Description of the task:
Copy the lines below that contain "rules".

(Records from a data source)
..............................

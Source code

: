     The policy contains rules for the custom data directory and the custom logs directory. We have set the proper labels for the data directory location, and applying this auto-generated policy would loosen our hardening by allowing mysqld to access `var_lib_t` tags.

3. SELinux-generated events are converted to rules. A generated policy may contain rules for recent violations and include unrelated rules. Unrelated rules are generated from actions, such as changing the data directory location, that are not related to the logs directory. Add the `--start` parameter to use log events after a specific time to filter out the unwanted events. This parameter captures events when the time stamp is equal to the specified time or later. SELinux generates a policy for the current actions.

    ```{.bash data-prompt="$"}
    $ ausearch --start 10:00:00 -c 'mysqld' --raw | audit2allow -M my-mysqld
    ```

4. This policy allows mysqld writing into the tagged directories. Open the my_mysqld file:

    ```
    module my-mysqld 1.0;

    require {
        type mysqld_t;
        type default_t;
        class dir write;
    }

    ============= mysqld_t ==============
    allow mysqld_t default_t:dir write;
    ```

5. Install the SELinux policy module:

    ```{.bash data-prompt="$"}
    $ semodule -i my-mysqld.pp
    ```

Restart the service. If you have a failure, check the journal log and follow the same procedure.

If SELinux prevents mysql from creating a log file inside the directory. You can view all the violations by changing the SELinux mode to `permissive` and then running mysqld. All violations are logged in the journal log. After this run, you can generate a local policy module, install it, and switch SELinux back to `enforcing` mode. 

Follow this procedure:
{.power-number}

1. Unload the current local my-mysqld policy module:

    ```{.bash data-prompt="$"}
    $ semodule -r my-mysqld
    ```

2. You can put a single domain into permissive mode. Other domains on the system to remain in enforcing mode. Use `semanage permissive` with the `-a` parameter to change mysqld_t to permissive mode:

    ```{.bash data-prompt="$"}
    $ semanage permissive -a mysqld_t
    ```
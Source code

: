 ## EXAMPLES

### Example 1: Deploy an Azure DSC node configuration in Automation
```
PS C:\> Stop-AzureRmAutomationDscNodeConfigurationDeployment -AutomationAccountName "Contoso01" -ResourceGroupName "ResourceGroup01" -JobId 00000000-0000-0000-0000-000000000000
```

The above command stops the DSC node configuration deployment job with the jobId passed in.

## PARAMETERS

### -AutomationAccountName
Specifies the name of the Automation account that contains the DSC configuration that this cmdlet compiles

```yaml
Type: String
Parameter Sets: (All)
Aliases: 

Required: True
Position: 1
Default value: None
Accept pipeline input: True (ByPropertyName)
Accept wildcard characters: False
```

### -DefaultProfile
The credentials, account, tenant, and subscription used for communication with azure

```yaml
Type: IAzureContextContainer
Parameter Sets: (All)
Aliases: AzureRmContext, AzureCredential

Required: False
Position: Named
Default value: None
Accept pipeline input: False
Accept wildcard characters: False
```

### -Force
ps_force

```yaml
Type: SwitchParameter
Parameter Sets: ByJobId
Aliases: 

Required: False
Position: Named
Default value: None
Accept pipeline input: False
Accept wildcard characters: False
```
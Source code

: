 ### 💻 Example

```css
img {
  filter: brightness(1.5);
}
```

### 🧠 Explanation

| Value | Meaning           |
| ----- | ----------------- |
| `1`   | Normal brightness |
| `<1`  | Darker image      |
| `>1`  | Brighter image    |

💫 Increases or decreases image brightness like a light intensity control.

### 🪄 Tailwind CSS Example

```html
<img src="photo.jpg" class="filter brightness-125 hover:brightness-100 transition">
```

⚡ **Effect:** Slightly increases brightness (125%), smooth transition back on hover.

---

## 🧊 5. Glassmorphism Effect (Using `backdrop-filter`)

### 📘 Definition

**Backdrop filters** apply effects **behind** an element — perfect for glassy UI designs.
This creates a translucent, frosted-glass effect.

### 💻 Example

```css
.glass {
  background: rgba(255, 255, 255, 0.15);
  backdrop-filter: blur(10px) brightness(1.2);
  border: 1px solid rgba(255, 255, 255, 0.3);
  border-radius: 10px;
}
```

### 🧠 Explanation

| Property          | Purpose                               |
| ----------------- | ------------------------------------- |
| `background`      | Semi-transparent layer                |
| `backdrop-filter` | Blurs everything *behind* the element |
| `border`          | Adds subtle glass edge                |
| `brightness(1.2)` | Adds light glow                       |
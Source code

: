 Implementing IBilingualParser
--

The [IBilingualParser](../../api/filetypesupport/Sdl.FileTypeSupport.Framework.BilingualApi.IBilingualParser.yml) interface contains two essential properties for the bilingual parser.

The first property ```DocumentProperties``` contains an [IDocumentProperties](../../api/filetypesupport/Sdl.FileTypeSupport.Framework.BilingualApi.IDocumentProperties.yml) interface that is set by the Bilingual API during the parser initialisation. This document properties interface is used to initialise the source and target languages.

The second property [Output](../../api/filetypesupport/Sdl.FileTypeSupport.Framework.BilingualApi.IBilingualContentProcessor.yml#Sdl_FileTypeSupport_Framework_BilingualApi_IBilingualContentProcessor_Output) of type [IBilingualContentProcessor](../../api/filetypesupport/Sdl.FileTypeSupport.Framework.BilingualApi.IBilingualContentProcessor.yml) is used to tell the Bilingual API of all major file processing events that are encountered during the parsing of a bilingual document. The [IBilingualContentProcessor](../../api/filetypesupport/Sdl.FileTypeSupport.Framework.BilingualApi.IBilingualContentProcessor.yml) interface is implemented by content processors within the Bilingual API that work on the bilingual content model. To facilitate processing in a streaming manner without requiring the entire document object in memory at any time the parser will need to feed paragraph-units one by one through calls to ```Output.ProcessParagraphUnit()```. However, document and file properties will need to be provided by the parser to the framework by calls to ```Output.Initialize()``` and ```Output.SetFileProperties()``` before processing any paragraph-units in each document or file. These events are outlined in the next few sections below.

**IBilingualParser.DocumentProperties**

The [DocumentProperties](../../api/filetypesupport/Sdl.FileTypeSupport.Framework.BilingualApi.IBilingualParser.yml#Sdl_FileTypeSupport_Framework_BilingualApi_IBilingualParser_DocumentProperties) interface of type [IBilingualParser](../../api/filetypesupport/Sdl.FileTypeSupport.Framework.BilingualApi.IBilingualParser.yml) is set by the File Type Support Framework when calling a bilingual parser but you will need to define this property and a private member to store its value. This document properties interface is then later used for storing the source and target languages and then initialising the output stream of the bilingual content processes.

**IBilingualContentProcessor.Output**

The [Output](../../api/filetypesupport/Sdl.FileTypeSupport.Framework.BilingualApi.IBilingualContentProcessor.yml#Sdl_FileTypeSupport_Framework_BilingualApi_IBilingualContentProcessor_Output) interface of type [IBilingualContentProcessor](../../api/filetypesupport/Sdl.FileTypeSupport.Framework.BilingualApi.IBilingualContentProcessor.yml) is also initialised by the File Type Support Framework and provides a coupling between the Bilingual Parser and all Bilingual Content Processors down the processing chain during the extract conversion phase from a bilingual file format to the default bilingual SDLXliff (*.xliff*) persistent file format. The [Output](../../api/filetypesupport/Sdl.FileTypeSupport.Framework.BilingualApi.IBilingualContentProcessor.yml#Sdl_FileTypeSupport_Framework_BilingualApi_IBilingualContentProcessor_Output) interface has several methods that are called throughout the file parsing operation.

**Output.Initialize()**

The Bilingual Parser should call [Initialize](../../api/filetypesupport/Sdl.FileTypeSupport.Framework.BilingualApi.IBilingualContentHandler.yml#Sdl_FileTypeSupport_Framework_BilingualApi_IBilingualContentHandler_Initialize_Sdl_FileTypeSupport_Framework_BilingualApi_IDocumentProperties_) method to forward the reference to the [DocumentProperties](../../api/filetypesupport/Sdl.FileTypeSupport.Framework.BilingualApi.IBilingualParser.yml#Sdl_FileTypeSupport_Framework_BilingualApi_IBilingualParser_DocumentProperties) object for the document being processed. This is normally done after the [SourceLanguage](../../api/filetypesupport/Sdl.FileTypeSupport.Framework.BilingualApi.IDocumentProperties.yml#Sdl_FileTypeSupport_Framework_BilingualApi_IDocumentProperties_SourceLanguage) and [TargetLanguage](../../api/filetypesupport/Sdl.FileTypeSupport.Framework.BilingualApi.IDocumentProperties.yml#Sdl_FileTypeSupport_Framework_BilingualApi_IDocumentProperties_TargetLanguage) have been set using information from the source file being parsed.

..............................

Answer to this task:
:     The policy contains rules for the custom data directory and the custom logs directory. We have set the proper labels for the data directory location, and applying this auto-generated policy would loosen our hardening by allowing mysqld to access `var_lib_t` tags.
3. SELinux-generated events are converted to rules. A generated policy may contain rules for recent violations and include unrelated rules. Unrelated rules are generated from actions, such as changing the data directory location, that are not related to the logs directory. Add the `--start` parameter to use log events after a specific time to filter out the unwanted events. This parameter captures events when the time stamp is equal to the specified time or later. SELinux generates a policy for the current actions.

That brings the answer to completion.